RECORDS TO PROCESS below:

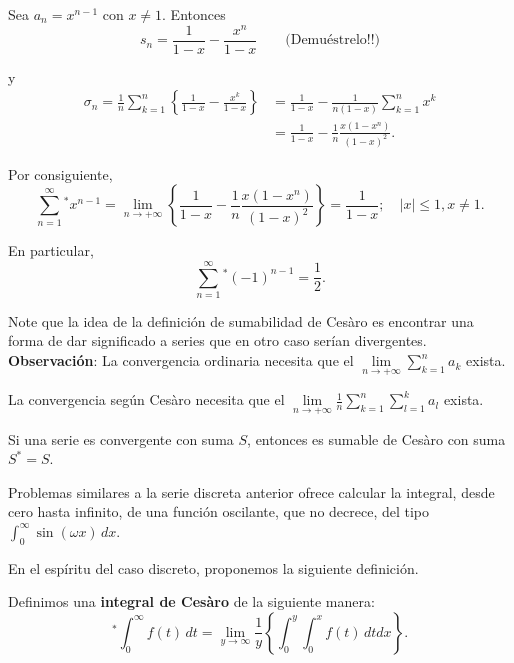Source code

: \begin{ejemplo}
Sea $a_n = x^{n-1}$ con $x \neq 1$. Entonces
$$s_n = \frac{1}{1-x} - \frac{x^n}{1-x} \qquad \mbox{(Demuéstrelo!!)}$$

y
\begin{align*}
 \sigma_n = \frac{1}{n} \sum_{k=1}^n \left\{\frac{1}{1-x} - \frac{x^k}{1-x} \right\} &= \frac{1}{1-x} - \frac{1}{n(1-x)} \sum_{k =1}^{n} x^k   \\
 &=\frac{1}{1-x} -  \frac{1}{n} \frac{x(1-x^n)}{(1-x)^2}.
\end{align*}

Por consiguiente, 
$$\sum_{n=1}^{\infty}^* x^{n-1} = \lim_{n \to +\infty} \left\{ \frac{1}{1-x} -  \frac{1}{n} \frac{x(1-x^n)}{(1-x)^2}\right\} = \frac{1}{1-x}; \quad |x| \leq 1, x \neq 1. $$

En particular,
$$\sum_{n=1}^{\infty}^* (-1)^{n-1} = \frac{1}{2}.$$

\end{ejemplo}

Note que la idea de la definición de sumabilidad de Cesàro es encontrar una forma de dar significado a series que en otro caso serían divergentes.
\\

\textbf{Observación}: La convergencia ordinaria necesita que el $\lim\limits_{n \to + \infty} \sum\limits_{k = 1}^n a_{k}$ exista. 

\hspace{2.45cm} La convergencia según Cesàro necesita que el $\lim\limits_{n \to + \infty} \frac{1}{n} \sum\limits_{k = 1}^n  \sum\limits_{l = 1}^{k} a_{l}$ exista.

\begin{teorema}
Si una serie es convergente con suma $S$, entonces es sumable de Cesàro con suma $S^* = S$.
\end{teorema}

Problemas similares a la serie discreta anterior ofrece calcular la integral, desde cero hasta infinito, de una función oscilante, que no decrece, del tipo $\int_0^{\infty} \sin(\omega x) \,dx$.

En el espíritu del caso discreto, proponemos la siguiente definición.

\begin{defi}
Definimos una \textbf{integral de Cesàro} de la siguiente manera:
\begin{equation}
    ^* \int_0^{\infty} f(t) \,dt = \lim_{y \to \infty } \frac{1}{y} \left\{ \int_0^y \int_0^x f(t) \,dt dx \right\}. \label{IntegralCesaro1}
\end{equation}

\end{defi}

End of RECORDS TO PROCESS.

#### [TASK STATEMENT]
What you return must match the records letter for letter, except that the pictures stay out.

#### [EXERCISE OUTPUT]
Source code

: \begin{ejemplo}
Sea $a_n = x^{n-1}$ con $x \neq 1$. Entonces
$$s_n = \frac{1}{1-x} - \frac{x^n}{1-x} \qquad \mbox{(Demuéstrelo!!)}$$

y
\begin{align*}
 \sigma_n = \frac{1}{n} \sum_{k=1}^n \left\{\frac{1}{1-x} - \frac{x^k}{1-x} \right\} &= \frac{1}{1-x} - \frac{1}{n(1-x)} \sum_{k =1}^{n} x^k   \\
 &=\frac{1}{1-x} -  \frac{1}{n} \frac{x(1-x^n)}{(1-x)^2}.
\end{align*}

Por consiguiente, 
$$\sum_{n=1}^{\infty}^* x^{n-1} = \lim_{n \to +\infty} \left\{ \frac{1}{1-x} -  \frac{1}{n} \frac{x(1-x^n)}{(1-x)^2}\right\} = \frac{1}{1-x}; \quad |x| \leq 1, x \neq 1. $$

En particular,
$$\sum_{n=1}^{\infty}^* (-1)^{n-1} = \frac{1}{2}.$$

\end{ejemplo}

Note que la idea de la definición de sumabilidad de Cesàro es encontrar una forma de dar significado a series que en otro caso serían divergentes.
\\

\textbf{Observación}: La convergencia ordinaria necesita que el $\lim\limits_{n \to + \infty} \sum\limits_{k = 1}^n a_{k}$ exista. 

\hspace{2.45cm} La convergencia según Cesàro necesita que el $\lim\limits_{n \to + \infty} \frac{1}{n} \sum\limits_{k = 1}^n  \sum\limits_{l = 1}^{k} a_{l}$ exista.

\begin{teorema}
Si una serie es convergente con suma $S$, entonces es sumable de Cesàro con suma $S^* = S$.
\end{teorema}

Problemas similares a la serie discreta anterior ofrece calcular la integral, desde cero hasta infinito, de una función oscilante, que no decrece, del tipo $\int_0^{\infty} \sin(\omega x) \,dx$.

En el espíritu del caso discreto, proponemos la siguiente definición.

\begin{defi}
Definimos una \textbf{integral de Cesàro} de la siguiente manera:
\begin{equation}
    ^* \int_0^{\infty} f(t) \,dt = \lim_{y \to \infty } \frac{1}{y} \left\{ \int_0^y \int_0^x f(t) \,dt dx \right\}. \label{IntegralCesaro1}
\end{equation}

\end{defi}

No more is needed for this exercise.